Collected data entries
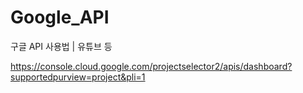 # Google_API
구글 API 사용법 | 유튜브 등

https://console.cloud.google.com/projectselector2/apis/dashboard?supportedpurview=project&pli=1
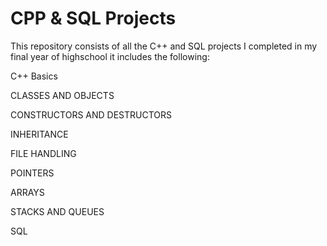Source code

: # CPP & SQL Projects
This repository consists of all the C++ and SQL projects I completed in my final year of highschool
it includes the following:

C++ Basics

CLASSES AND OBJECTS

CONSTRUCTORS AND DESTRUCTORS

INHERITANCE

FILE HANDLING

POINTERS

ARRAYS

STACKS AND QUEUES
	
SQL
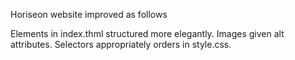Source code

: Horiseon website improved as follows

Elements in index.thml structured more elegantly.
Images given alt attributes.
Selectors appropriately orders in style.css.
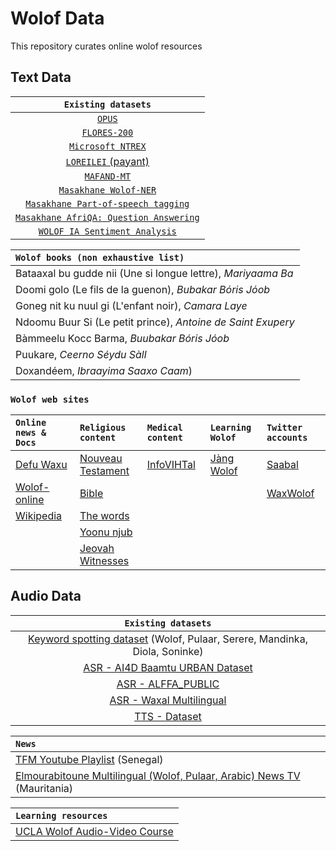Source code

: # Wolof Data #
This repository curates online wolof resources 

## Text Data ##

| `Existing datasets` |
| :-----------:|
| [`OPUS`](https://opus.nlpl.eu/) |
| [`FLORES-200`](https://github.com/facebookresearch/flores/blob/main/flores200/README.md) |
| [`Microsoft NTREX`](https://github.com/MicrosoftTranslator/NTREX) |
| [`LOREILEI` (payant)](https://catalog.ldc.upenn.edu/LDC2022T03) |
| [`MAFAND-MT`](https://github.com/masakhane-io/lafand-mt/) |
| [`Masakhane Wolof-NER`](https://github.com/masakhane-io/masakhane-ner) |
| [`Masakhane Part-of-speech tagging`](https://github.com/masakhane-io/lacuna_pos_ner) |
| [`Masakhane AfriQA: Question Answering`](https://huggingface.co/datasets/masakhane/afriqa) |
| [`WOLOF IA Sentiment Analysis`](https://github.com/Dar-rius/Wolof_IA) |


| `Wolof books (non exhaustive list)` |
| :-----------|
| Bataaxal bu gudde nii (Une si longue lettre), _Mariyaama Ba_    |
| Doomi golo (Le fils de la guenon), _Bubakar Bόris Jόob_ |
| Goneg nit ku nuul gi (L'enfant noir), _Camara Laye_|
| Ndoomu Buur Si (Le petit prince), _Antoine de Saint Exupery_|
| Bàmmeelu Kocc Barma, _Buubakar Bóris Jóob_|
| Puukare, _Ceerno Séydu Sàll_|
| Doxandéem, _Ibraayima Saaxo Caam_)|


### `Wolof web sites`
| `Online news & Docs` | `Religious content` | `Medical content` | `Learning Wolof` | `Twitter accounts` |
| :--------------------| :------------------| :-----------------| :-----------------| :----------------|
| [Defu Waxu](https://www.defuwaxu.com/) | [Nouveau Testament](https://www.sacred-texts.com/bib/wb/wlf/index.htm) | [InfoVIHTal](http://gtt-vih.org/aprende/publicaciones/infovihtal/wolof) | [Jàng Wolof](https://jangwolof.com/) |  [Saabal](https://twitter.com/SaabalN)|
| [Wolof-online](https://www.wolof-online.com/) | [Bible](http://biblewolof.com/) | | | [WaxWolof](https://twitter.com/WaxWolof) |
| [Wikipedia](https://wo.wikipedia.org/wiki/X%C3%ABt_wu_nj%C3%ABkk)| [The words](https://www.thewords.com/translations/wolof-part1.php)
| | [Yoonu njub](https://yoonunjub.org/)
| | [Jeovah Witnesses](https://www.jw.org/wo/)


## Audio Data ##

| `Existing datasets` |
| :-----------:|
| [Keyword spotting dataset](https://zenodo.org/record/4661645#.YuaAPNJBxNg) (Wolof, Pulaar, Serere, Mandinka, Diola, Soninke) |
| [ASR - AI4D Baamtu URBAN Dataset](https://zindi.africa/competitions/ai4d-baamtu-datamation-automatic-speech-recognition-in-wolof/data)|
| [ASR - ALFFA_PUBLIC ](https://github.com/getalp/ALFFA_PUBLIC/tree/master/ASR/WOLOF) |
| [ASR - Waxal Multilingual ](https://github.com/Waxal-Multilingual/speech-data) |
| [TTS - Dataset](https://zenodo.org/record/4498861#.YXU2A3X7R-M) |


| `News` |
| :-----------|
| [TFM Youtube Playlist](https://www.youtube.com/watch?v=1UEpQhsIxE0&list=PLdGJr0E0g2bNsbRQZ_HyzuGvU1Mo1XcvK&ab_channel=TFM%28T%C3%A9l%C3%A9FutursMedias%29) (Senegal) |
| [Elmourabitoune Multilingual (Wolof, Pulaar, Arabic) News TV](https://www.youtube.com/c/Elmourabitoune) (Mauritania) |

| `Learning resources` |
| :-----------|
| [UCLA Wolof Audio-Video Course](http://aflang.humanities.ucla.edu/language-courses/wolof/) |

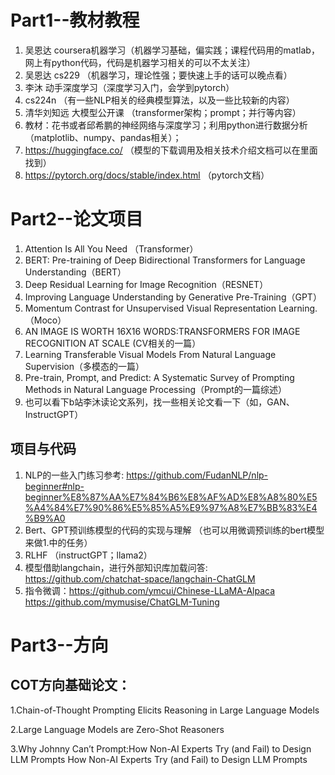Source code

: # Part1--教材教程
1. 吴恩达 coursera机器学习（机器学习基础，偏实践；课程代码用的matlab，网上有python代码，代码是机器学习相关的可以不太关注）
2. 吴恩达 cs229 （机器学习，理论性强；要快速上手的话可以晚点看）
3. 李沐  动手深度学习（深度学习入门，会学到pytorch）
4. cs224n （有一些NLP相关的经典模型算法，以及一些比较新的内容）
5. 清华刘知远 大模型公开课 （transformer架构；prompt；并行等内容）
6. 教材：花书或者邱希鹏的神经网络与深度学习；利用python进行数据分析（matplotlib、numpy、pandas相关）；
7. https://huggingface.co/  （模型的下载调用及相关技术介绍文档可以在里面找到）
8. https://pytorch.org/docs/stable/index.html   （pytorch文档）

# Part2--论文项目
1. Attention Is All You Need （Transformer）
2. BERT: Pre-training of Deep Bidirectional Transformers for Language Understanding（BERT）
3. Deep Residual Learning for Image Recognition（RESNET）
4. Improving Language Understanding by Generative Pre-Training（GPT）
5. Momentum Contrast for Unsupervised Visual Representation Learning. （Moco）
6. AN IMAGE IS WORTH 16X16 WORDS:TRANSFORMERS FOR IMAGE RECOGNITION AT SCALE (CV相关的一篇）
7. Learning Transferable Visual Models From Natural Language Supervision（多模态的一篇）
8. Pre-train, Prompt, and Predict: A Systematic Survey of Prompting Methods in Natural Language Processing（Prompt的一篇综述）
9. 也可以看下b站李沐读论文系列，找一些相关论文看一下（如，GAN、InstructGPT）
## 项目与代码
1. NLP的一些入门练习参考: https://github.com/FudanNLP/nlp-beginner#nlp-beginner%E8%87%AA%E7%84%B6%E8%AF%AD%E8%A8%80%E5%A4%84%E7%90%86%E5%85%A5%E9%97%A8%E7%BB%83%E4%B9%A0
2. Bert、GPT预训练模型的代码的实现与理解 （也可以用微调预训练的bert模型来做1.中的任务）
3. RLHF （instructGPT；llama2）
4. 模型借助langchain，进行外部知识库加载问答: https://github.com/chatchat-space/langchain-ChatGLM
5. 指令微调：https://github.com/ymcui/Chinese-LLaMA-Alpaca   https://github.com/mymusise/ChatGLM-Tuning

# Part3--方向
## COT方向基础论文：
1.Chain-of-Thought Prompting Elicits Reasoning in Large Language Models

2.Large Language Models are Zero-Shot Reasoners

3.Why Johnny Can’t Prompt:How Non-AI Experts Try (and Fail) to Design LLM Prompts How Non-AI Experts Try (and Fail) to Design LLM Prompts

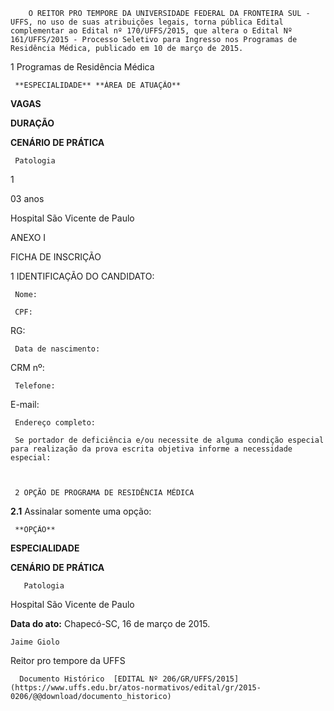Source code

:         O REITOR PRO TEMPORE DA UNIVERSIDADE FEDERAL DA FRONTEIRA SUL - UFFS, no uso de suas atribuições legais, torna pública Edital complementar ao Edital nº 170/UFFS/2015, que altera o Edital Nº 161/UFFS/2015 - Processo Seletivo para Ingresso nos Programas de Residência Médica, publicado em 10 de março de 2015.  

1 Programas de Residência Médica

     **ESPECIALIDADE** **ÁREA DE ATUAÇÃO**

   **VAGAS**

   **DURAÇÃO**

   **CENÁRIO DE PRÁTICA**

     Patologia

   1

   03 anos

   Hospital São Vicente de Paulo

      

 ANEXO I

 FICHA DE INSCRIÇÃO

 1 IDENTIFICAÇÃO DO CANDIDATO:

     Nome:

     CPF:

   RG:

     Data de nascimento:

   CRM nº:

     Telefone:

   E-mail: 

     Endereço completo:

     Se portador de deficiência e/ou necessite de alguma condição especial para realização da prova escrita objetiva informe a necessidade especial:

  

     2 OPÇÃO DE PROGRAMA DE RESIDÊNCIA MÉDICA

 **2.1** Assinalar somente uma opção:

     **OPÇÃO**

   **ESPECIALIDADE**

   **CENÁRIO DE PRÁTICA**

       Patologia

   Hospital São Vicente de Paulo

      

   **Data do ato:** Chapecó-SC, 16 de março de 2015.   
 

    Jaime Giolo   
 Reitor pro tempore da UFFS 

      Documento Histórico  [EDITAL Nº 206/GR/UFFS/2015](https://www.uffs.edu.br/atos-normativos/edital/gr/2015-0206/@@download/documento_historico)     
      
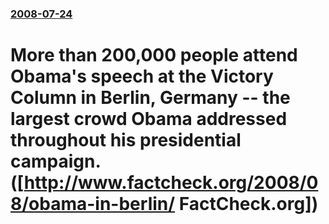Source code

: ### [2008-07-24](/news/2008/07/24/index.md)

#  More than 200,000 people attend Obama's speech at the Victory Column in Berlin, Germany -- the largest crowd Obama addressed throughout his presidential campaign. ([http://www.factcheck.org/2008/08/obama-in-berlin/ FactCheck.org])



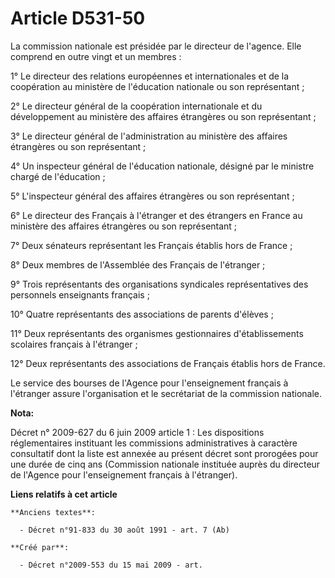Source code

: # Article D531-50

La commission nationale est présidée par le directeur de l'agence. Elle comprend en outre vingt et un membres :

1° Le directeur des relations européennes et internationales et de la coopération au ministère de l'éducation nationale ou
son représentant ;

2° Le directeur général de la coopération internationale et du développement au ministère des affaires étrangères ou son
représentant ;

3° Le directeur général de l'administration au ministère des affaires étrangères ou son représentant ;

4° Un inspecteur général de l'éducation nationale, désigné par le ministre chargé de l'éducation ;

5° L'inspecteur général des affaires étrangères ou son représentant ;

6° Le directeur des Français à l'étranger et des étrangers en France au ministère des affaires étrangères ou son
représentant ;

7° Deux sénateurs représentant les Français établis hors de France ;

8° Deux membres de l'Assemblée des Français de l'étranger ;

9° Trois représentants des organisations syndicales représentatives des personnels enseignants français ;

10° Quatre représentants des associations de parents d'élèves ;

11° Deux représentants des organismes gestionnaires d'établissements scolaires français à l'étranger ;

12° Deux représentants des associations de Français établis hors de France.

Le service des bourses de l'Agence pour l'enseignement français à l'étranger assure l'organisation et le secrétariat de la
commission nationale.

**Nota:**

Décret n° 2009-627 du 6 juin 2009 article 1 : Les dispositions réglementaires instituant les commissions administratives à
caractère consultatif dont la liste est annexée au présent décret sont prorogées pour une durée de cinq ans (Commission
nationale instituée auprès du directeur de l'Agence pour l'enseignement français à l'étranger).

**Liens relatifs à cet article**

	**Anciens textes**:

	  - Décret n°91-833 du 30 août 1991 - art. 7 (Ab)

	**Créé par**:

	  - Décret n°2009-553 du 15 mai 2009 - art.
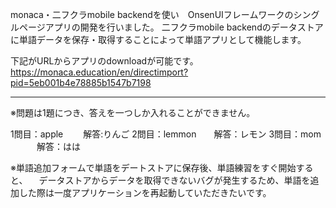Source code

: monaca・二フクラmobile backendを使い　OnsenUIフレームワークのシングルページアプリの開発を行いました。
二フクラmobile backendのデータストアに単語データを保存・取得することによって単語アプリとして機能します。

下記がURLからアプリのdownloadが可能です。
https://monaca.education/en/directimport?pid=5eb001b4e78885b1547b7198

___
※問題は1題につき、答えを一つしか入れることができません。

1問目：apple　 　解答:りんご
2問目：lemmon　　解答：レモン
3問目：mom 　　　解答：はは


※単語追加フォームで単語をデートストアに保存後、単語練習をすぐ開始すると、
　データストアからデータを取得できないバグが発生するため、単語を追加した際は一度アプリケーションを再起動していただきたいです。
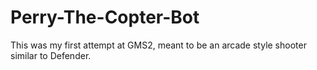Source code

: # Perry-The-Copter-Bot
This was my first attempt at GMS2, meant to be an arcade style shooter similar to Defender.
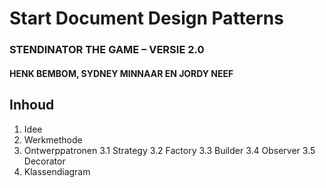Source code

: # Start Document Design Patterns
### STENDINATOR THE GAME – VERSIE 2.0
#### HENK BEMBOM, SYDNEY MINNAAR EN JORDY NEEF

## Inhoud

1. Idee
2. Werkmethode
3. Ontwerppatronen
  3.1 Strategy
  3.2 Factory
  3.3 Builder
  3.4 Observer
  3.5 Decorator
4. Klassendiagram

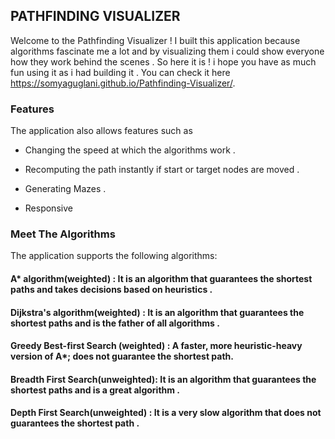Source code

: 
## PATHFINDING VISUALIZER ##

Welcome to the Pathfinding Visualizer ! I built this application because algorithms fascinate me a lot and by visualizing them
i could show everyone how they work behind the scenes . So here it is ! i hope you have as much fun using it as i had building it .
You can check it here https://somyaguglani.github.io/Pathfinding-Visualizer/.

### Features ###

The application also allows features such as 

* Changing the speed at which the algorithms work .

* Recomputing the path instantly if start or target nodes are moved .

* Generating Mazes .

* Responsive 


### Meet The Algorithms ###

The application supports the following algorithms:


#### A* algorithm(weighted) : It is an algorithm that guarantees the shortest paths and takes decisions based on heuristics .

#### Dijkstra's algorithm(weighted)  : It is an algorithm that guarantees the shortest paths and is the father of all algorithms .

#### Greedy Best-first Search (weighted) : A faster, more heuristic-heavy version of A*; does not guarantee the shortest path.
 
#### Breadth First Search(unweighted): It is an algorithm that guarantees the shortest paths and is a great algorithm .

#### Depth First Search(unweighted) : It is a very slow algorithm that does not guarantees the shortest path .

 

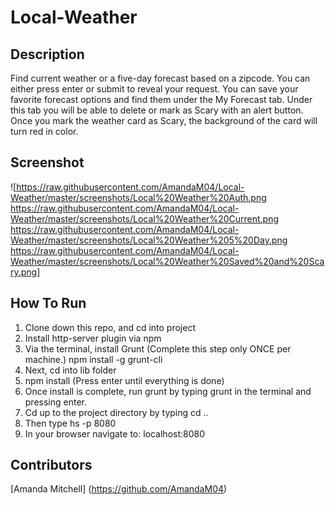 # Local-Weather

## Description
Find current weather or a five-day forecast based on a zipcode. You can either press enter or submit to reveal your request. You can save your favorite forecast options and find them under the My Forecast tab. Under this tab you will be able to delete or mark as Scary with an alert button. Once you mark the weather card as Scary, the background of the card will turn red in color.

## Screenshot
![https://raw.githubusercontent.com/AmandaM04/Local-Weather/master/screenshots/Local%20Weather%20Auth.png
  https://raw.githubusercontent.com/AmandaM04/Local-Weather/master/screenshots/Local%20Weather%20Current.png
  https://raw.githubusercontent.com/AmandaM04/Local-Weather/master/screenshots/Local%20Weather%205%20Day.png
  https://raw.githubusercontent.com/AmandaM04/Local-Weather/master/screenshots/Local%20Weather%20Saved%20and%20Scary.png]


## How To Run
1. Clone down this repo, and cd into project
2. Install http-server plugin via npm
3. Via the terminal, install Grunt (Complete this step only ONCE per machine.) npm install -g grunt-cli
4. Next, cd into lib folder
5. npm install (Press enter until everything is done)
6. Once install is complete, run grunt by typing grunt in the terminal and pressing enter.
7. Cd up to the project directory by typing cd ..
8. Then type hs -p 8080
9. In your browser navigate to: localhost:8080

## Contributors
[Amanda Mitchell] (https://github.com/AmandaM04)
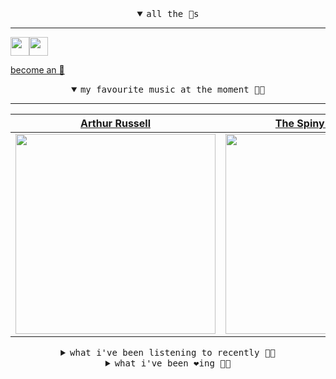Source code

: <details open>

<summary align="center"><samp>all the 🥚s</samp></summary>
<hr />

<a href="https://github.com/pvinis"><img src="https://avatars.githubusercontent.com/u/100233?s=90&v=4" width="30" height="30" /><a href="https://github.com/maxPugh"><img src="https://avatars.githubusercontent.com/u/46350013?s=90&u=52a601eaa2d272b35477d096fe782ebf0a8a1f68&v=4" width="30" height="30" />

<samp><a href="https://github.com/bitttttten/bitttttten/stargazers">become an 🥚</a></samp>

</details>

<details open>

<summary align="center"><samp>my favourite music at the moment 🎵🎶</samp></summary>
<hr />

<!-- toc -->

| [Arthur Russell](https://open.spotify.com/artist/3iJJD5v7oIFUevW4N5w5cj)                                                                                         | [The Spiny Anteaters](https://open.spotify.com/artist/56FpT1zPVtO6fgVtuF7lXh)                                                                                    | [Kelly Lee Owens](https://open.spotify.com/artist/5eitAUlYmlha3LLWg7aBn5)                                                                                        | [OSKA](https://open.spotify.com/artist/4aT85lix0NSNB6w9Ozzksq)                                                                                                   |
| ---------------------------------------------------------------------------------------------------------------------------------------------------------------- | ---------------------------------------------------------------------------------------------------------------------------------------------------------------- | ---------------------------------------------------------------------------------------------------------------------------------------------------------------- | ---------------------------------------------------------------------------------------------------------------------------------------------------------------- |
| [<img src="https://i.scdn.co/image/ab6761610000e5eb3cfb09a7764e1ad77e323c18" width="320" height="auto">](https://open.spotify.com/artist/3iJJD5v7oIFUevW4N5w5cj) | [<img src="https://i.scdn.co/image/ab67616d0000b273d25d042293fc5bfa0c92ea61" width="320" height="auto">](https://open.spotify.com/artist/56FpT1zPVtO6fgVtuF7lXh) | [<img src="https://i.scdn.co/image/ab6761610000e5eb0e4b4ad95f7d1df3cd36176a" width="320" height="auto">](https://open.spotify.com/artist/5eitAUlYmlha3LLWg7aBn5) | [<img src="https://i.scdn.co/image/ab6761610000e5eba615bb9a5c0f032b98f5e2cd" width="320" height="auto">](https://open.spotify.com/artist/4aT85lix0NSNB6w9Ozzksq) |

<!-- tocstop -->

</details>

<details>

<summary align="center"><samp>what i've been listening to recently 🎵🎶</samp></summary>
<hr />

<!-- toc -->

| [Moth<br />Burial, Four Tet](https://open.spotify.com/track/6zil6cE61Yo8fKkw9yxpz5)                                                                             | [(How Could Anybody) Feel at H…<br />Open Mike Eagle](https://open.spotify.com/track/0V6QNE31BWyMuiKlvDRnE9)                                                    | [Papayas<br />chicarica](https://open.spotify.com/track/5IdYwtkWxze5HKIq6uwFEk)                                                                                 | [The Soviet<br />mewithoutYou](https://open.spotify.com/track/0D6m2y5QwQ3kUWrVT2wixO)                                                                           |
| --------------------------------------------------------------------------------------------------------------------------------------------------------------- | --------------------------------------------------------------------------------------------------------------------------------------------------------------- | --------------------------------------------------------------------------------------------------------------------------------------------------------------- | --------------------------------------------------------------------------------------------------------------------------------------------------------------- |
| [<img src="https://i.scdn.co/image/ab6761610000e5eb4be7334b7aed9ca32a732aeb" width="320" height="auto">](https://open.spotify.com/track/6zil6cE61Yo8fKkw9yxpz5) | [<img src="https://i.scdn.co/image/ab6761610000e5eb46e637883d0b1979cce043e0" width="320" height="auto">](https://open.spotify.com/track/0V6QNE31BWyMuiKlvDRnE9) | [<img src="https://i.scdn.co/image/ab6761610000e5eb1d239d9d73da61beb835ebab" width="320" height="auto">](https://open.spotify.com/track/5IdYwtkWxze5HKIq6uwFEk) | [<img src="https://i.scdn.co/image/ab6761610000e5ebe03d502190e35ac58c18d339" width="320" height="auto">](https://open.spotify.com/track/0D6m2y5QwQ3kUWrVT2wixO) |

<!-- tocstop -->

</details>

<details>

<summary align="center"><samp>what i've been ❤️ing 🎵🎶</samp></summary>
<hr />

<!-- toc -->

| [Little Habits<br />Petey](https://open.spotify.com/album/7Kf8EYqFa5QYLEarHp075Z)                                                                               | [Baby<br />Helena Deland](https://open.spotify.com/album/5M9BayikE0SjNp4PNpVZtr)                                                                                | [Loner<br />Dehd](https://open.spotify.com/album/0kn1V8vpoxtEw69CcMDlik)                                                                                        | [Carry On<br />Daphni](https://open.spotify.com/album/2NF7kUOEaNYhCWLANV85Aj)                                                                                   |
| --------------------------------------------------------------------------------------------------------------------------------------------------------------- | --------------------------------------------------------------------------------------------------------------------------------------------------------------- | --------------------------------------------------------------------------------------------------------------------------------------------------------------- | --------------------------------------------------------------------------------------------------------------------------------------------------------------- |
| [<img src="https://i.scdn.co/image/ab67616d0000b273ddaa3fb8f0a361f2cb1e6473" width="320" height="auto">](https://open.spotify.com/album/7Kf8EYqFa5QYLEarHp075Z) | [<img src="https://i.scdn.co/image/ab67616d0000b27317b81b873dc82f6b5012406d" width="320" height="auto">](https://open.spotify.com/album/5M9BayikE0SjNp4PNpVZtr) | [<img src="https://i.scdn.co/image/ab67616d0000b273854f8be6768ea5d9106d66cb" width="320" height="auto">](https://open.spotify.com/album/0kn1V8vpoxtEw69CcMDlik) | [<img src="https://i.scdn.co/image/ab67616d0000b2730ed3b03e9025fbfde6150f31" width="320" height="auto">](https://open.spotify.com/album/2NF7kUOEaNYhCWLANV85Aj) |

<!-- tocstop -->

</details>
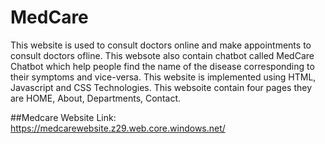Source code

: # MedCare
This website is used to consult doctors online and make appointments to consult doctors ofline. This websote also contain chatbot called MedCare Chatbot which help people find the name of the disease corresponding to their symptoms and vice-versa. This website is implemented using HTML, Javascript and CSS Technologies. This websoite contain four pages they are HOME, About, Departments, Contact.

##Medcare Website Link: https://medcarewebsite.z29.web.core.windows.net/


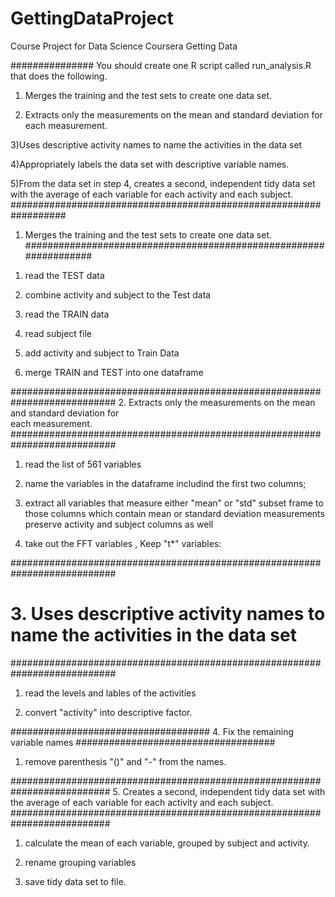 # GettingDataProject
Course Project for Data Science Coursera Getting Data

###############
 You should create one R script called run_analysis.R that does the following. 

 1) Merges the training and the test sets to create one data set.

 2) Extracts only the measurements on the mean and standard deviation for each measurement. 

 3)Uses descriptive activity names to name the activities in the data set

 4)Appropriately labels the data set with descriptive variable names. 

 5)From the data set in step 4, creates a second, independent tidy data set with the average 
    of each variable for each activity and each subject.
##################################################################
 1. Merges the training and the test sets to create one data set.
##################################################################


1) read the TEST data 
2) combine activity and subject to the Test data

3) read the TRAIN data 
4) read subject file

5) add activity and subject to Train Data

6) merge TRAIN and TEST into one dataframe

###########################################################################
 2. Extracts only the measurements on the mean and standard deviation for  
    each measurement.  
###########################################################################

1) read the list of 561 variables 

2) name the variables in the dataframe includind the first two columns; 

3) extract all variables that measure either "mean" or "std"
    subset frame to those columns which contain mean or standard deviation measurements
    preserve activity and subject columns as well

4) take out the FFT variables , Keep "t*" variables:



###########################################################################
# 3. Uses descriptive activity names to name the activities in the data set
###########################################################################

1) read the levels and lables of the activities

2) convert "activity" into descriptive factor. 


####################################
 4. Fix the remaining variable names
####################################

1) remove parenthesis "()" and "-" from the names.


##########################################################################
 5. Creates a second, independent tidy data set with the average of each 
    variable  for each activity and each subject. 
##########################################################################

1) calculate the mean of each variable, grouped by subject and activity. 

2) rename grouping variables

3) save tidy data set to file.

* [Problem to solve]
Quote the data above exactly from the line with "下記がURLからアプリのdownloadが可能です。" to the line with "3.1 Strategy", both ends counted, and nothing else. Pictures don't go in.

* [Reply]
下記がURLからアプリのdownloadが可能です。
https://monaca.education/en/directimport?pid=5eb001b4e78885b1547b7198

___
※問題は1題につき、答えを一つしか入れることができません。

1問目：apple　 　解答:りんご
2問目：lemmon　　解答：レモン
3問目：mom 　　　解答：はは


※単語追加フォームで単語をデートストアに保存後、単語練習をすぐ開始すると、
　データストアからデータを取得できないバグが発生するため、単語を追加した際は一度アプリケーションを再起動していただきたいです。
Source code

: # Perry-The-Copter-Bot
This was my first attempt at GMS2, meant to be an arcade style shooter similar to Defender.
Source code

: # Start Document Design Patterns
### STENDINATOR THE GAME – VERSIE 2.0
#### HENK BEMBOM, SYDNEY MINNAAR EN JORDY NEEF

## Inhoud

1. Idee
2. Werkmethode
3. Ontwerppatronen
  3.1 Strategy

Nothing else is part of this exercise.